February 1, 2019: Day 62 – Isaiah 58

This is one of the most powerful chapters in all of Isaiah, I would even say in all of Scripture.  The prophet removes from us any notion that all God wants is a personal relationship with him and that our relationship to our neighbor doesn’t really matter.  There is so much more to a full Christian life than just a quiet time and a pietistic approach to faith.  The fast that God chooses for us is not to skip meat during Lent.  The fast that God chooses for us is to loose the bonds of injustice.  What does that mean?  Where in our legal system is there a clear injustice?  What about the percentage of those who are of color who are in our criminal justice system?  That counts.

What is the fast that the Lord chooses?  What about undoing the thongs of the yoke.  What is it that keeps people locked into their lot in life?  It is in our culture and our society a system that is rigged to benefit those who are in power giving them the ability to stay in power.  I know this all sounds political, but it is really just the prophet Isaiah speaking.  It continues: let the oppressed go free, break every yoke, share your bread with the hungry, bring the homeless poor into your house, when you see the naked cover them.  

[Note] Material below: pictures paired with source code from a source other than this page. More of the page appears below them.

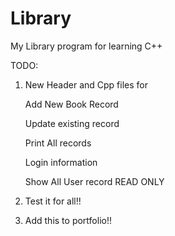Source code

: # Library
My Library program for learning C++


TODO:
1. New Header and Cpp files for

    Add New Book Record
    
    Update existing record
    
    Print All records
    
    Login information
    
    Show All User record READ ONLY
    
2. Test it for all!!
3. Add this to portfolio!!
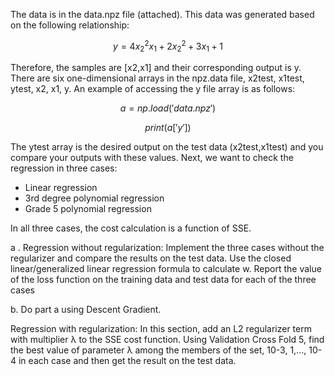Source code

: The data is in the data.npz file (attached). This data was generated based on the following relationship:

$$ y = 4x_2^2x_1 + 2x_2^2 + 3x_1 + 1 $$

Therefore, the samples are [x2,x1] and their corresponding output is y. There are six one-dimensional arrays in the npz.data file, x2test, x1test, ytest, x2, x1, y. An example of accessing the y file array is as follows:

$$ a = np.load('data.npz')$$

$$ print(a['y'])$$

The ytest array is the desired output on the test data (x2test,x1test) and you compare your outputs with these values. Next, we want to check the regression in three cases:

* Linear regression
* 3rd degree polynomial regression
* Grade 5 polynomial regression

In all three cases, the cost calculation is a function of SSE.

a . Regression without regularization: Implement the three cases without the regularizer and compare the results on the test data. Use the closed linear/generalized linear regression formula to calculate w. Report the value of the loss function on the training data and test data for each of the three cases

b. Do part a using Descent Gradient.

Regression with regularization: In this section, add an L2 regularizer term with multiplier λ to the SSE cost function. Using Validation Cross Fold 5, find the best value of parameter λ among the members of the set, 10-3, 1,..., 10-4 in each case and then get the result on the test data.
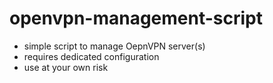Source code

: # openvpn-management-script
- simple script to manage OepnVPN server(s)
- requires dedicated configuration
- use at your own risk
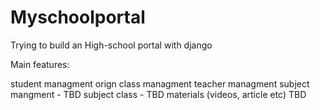 # Myschoolportal


Trying to build an High-school portal with django

Main features:

student managment
orign class managment
teacher managment
subject mangment  - TBD
subject class - TBD
materials (videos, article etc) TBD


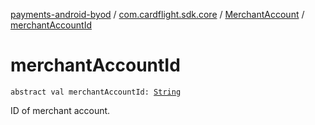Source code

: [payments-android-byod](../../index.md) / [com.cardflight.sdk.core](../index.md) / [MerchantAccount](index.md) / [merchantAccountId](./merchant-account-id.md)

# merchantAccountId

`abstract val merchantAccountId: `[`String`](https://kotlinlang.org/api/latest/jvm/stdlib/kotlin/-string/index.html)

ID of merchant account.

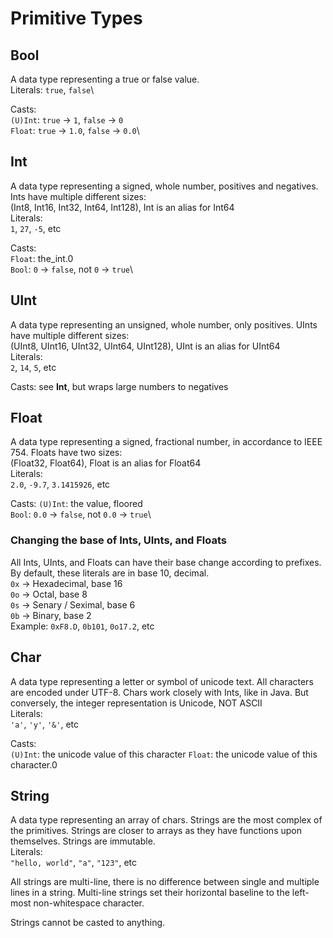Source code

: # Primitive Types

## Bool
A data type representing a true or false value.\
Literals: `true`, `false`\

Casts:\
`(U)Int`: `true` -> `1`, `false` -> `0`\
`Float`: `true` -> `1.0`, `false` -> `0.0`\

## Int
A data type representing a signed, whole number, positives and negatives. Ints have multiple different sizes:\
(Int8, Int16, Int32, Int64, Int128), Int is an alias for Int64\
Literals:\
`1`, `27`, `-5`, etc

Casts:\
`Float`: the_int.0\
`Bool`: `0` -> `false`, not `0` -> `true`\

## UInt
A data type representing an unsigned, whole number, only positives. UInts have multiple different sizes:\
(UInt8, UInt16, UInt32, UInt64, UInt128), UInt is an alias for UInt64\
Literals:\
`2`, `14`, `5`, etc

Casts: see **Int**, but wraps large numbers to negatives

## Float
A data type representing a signed, fractional number, in accordance to IEEE 754. Floats have two sizes:\
(Float32, Float64), Float is an alias for Float64\
Literals:\
`2.0`, `-9.7`, `3.1415926`, etc

Casts:
`(U)Int`: the value, floored\
`Bool`: `0.0` -> `false`, not `0.0` -> `true`\

### Changing the base of Ints, UInts, and Floats
All Ints, UInts, and Floats can have their base change according to prefixes. By default, these literals are in base 10, decimal.\
`0x` -> Hexadecimal, base 16\
`0o` -> Octal, base 8\
`0s` -> Senary / Seximal, base 6\
`0b` -> Binary, base 2\
Example: `0xF8.D`, `0b101`, `0o17.2`, etc

## Char
A data type representing a letter or symbol of unicode text. All characters are encoded under UTF-8. Chars work closely with Ints, like in Java. But conversely, the integer representation is Unicode, NOT ASCII\
Literals:\
`'a'`, `'y'`, `'&'`, etc

Casts:\
`(U)Int`: the unicode value of this character
`Float`: the unicode value of this character.0

## String
A data type representing an array of chars. Strings are the most complex of the primitives. Strings are closer to arrays as they have functions upon themselves. Strings are immutable.\
Literals:\
`"hello, world"`, `"a"`, `"123"`, etc

All strings are multi-line, there is no difference between single and multiple lines in a string. Multi-line strings set their horizontal baseline to the left-most non-whitespace character.

Strings cannot be casted to anything.
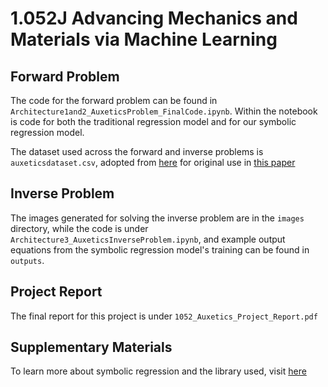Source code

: # 1.052J Advancing Mechanics and Materials via Machine Learning

## Forward Problem
The code for the forward problem can be found in `Architecture1and2_AuxeticsProblem_FinalCode.ipynb`. Within the notebook is code for both the traditional regression model and for our symbolic regression model.

The dataset used across the forward and inverse problems is `auxeticsdataset.csv`, adopted from [here](https://data.mendeley.com/datasets/3wxyzfyvh6/1) for original use in [this paper](https://www.sciencedirect.com/science/article/pii/S2238785423012851)

## Inverse Problem 
The images generated for solving the inverse problem are in the `images` directory, while the code is under `Architecture3_AuxeticsInverseProblem.ipynb`, and example output equations from the symbolic regression model's training can be found in `outputs`.

## Project Report
The final report for this project is under `1052_Auxetics_Project_Report.pdf`

## Supplementary Materials
To learn more about symbolic regression and the library used, visit [here](https://github.com/MilesCranmer/PySR)



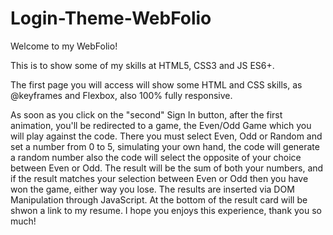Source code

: # Login-Theme-WebFolio

Welcome to my WebFolio!

This is to show some of my skills at HTML5, CSS3 and JS ES6+.

The first page you will access will show some HTML and CSS skills, as @keyframes and Flexbox, also 100% fully responsive.

As soon as you click on the "second" Sign In button, after the first animation, you'll be redirected to a game, the Even/Odd Game which you will play against the code. There you must select Even, Odd or Random and set a number from 0 to 5, simulating your own hand, the code will generate a random number also the code will select the opposite of your choice between Even or Odd. The result will be the sum of both your numbers, and if the result matches your selection between Even or Odd then you have won the game, either way you lose. The results are inserted via DOM Manipulation through JavaScript. At the bottom of the result card will be shwon a link to my resume. I hope you enjoys this experience, thank you so much!
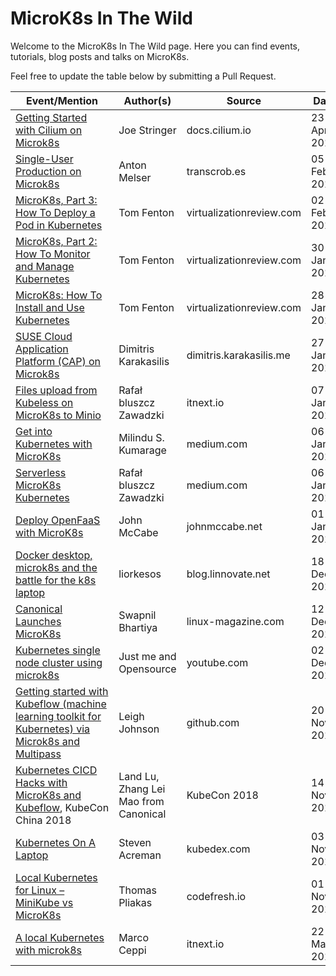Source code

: # MicroK8s In The Wild

Welcome to the MicroK8s In The Wild page. Here you can find events, tutorials, blog posts and talks on MicroK8s.

Feel free to update the table below by submitting a Pull Request.

| Event/Mention                                          | Author(s)       | Source     | Date          |
|---------------------------------------------------------------------|--------------|----------|---------------|
| [Getting Started with Cilium on Microk8s](https://docs.cilium.io/en/stable/gettingstarted/microk8s/)| Joe Stringer | docs.cilium.io | 23-Apr-2019 |
| [Single-User Production on Microk8s](https://transcrob.es/post/single-user-prod-microk8s/)| Anton Melser | transcrob.es | 05-Feb-2019 |
| [MicroK8s, Part 3: How To Deploy a Pod in Kubernetes](https://virtualizationreview.com/articles/2019/02/01/microk8s-part-3-how-to-deploy-a-pod-in-kubernetes.aspx)| Tom Fenton | virtualizationreview.com | 02-Feb-2019 |
| [MicroK8s, Part 2: How To Monitor and Manage Kubernetes](https://virtualizationreview.com/articles/2019/01/30/microk8s-part-2-how-to-monitor-and-manage-kubernetes.aspx)| Tom Fenton | virtualizationreview.com | 30-Jan-2019 |
| [MicroK8s: How To Install and Use Kubernetes](https://virtualizationreview.com/articles/2019/01/28/microk8s-how-to-install-and-use-kubernetes.aspx)| Tom Fenton | virtualizationreview.com | 28-Jan-2019 |
| [SUSE Cloud Application Platform (CAP) on Microk8s](https://dimitris.karakasilis.me/2019/01/27/scf-on-microk8s.html)| Dimitris Karakasilis | dimitris.karakasilis.me | 27-Jan-2019 |
| [Files upload from Kubeless on MicroK8s to Minio](https://itnext.io/files-upload-from-kubeless-on-microk8s-to-minio-607e06598a4b) | Rafał bluszcz Zawadzki | itnext.io | 07-Jan-2019 |
| [Get into Kubernetes with MicroK8s](https://medium.com/devopslinks/get-into-kubernetes-with-microk8s-85f0e0231c4a) | Milindu S. Kumarage | medium.com | 06-Jan-2019 |
| [Serverless MicroK8s Kubernetes](https://medium.com/@bluszcz/serverless-microk8s-kubernetes-fcd6b875cd33) | Rafał bluszcz Zawadzki | medium.com | 06-Jan-2019 |
| [Deploy OpenFaaS with MicroK8s](https://johnmccabe.net/technology/projects/openfaas-on-microk8s/) | John McCabe | johnmccabe.net | 01-Jan-2019 |
| [Docker desktop, microk8s and the battle for the k8s laptop](https://blog.linnovate.net/docker-desktop-microk8s-and-the-battle-for-the-k8s-laptop-8d3fb50dd543) | liorkesos | blog.linnovate.net | 18-Dec-2018 |
| [Canonical Launches MicroK8s](http://www.linux-magazine.com/Online/News/Canonical-Launches-MicroK8s) | Swapnil Bhartiya | linux-magazine.com | 12-Dec-2018 |
| [Kubernetes single node cluster using microk8s](https://www.youtube.com/watch?v=FEELm-o__gU) | Just me and Opensource | youtube.com | 02-Dec-2018 |
| [Getting started with Kubeflow (machine learning toolkit for Kubernetes) via Microk8s and Multipass](https://github.com/leigh-johnson/kubeflow-microk8s-demo) | Leigh Johnson | github.com | 20-Nov-2018 |
| [Kubernetes CICD Hacks with MicroK8s and Kubeflow](https://www.youtube.com/watch?v=1SSvS2w5OMQ), KubeCon China 2018 | Land Lu, Zhang Lei Mao from Canonical | KubeCon 2018 | 14-Nov-2018 |
| [Kubernetes On A Laptop](https://kubedex.com/local-kubernetes/) | Steven Acreman | kubedex.com | 03-Nov-2018 |
| [Local Kubernetes for Linux – MiniKube vs MicroK8s](https://codefresh.io/kubernetes-tutorial/local-kubernetes-linux-minikube-vs-microk8s/) | Thomas Pliakas | codefresh.io | 01-Nov-2018 |
| [A local Kubernetes with microk8s](https://itnext.io/a-local-kubernetes-with-microk8s-33ee31d1eed9) | Marco Ceppi | itnext.io | 22-May-2018 |
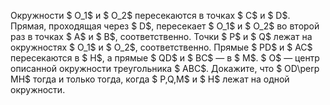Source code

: Окружности $ O_1$ и $ O_2$ пересекаются в точках $ C$ и $ D$. Прямая, проходящая через $ D$, пересекает $ O_1$ и $ O_2$ во второй раз в точках $ A$ и $ B$, соответственно. Точки $ P$ и $ Q$ лежат на окружностях $ O_1$ и $ O_2$, соответственно. Прямые $ PD$ и $ AC$ пересекаются в $ H$, а прямые $ QD$ и $ BC$ — в $ M$. $ O$ — центр описанной окружности треугольника $ ABC$. Докажите, что $ OD\perp MH$ тогда и только тогда, когда $ P,Q,M$ и $ H$ лежат на одной окружности.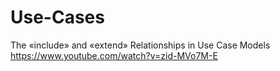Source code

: # Use-Cases
The «include» and «extend» Relationships in Use Case Models
https://www.youtube.com/watch?v=zid-MVo7M-E
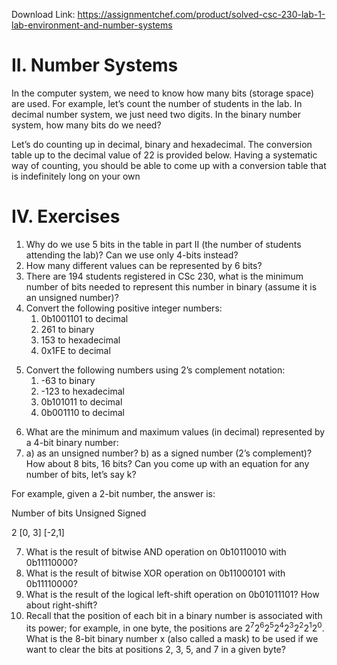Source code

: Download Link: https://assignmentchef.com/product/solved-csc-230-lab-1-lab-environment-and-number-systems
<br>
<h1>II. Number Systems</h1>

In the computer system, we need to know how many bits (storage space) are used. For example, let’s count the number of students in the lab. In decimal number system, we just need two digits. In the binary number system, how many bits do we need?

Let’s do counting up in decimal, binary and hexadecimal. The conversion table up to the decimal value of 22 is provided below. Having a systematic way of counting, you should be able to come up with a conversion table that is indefinitely long on your own

<h1>IV. Exercises</h1>

<ol>

 <li>Why do we use 5 bits in the table in part II (the number of students attending the lab)? Can we use only 4-bits instead?</li>

 <li>How many different values can be represented by 6 bits?</li>

 <li>There are 194 students registered in CSc 230, what is the minimum number of bits needed to represent this number in binary (assume it is an unsigned number)?</li>

 <li>Convert the following positive integer numbers:

  <ol>

   <li>0b1001101 to decimal</li>

   <li>261 to binary</li>

   <li>153 to hexadecimal</li>

   <li>0x1FE to decimal</li>

  </ol></li>

</ol>

<ol start="5">

 <li>Convert the following numbers using 2’s complement notation:

  <ol>

   <li>-63 to binary</li>

   <li>-123 to hexadecimal</li>

   <li>0b101011 to decimal</li>

   <li>0b001110 to decimal</li>

  </ol></li>

</ol>




<ol start="6">

 <li>What are the minimum and maximum values (in decimal) represented by a 4-bit binary number:</li>

 <li>a) as an unsigned number? b) as a signed number (2’s complement)? How about 8 bits, 16 bits? Can you come up with an equation for any number of bits, let’s say k?</li>

</ol>

For example, given a 2-bit number, the answer is:

Number of bits                                  Unsigned                        Signed

2                                                             [0, 3]                                   [-2,1]

<ol start="7">

 <li>What is the result of bitwise AND operation on 0b10110010 with 0b11110000?</li>

 <li>What is the result of bitwise XOR operation on 0b11000101 with 0b11110000?</li>

 <li>What is the result of the logical left-shift operation on 0b01011101? How about right-shift?</li>

 <li>Recall that the position of each bit in a binary number is associated with its power; for example, in one byte, the positions are 2<sup>7</sup>2<sup>6</sup>2<sup>5</sup>2<sup>4</sup>2<sup>3</sup>2<sup>2</sup>2<sup>1</sup>2<sup>0</sup>. What is the 8-bit binary number x (also called a mask) to be used if we want to clear the bits at positions 2, 3, 5, and 7 in a given byte?</li>

</ol>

This is the relationship that God wants us to have with Him and with each other.  This is a Matthew 25 church that wants to fast in a way that God wants us to fast by reaching out to  those in need.  This is acceptable to the Lord.

There is so much in this chapter.  We can’t overlook vs.12 and the words which speak about our role being the repairers of the breach in society and culture.  Where is the a breach, where has the fabric of society been rent?  That is where we need to step in to help healing and to knit things back together again.  No one likes the one who tries to knit things back together again, but that is okay, it is our job.  

January 31, 2019: Day 61 – Isaiah 57

This is a little more normal as far as the Lord speaking about the positive things and the negative things.  We hear the prophet calling those who are not following God’s way “children of a sorceress” and “offspring of an adulterer and a whore.”  Not really the most diplomatic speech, and not something that we would necessarily read in church as an edifying Scripture to get us motivated to do God’s work.

Starting at vs.14 we see that God has plans to build up, to rebuild the city, and to remove any obstacle that is in the way of the people to inhabit God’s city again.  But He insists on pointing out all the faults that the people have, and they are many.  But I am grateful that we get a promise in vs.19.  “Peace, peace, to the far and the near.”  We need that peace because it feels as if we are right in the middle of the tossing sea.  “There is no peace, says my God, for the wicked.”  

January 30, 2019: Day 60 – Isaiah 56

The prophet speaks about foreigners who are living in the land and who have given of themselves to the Lord.  Do you ever find yourself thinking…American?  Let me explain.  I’ll never forget when I was a first year seminary student and I spend the entire summer in Prague, what was then Czechoslovakia, helping organize an ecumenical conference.  I was surrounded by people from all over the world who were my age.  I remember thinking that the Beatles were somehow American music.  But no, they are European.  I remember thinking that certain things like the telephone were American by nature, but actually before Bell there was an Italian who had pulled off what Bell did years later.  The list continued where things in my customary ordinary life I assumed had been American all along, but they were not.  

Did you know that the majority of Christians, by a long shot, live outside of the US?  Did you know that Palestinian Christians were worshiping Jesus 1,500 years before we were?  Did you know  that they have had church for over a thousand more  years than we have?  So much of who we are is defined by where we live and our American way of doing things.  But in this Scripture Isaiah reminds us that those foreigners who were living in Israel but still loved God were welcome in the family.

By the way, the foreigners that the prophet Isaiah is referencing are us.  We are the ones who came into the Christian life in a very circuitous way.  We were not Jewish by background, and we were not Christian by way of an apostle who spoke the Gospel to us.  We are Christian by thousands of years removed, most of us at some time had the church in Rome as part of our heritage, and then as Protestants we came along much, much later.  It should be sobering to place ourselves on the bottom of the totem pole in regards to being foreigners who were embraced in Jesus’ family even if some wanted us to be kept out.  Nice to be a foreigner who is allowed in.  That is our current status.  We are all foreigners who were shown grace.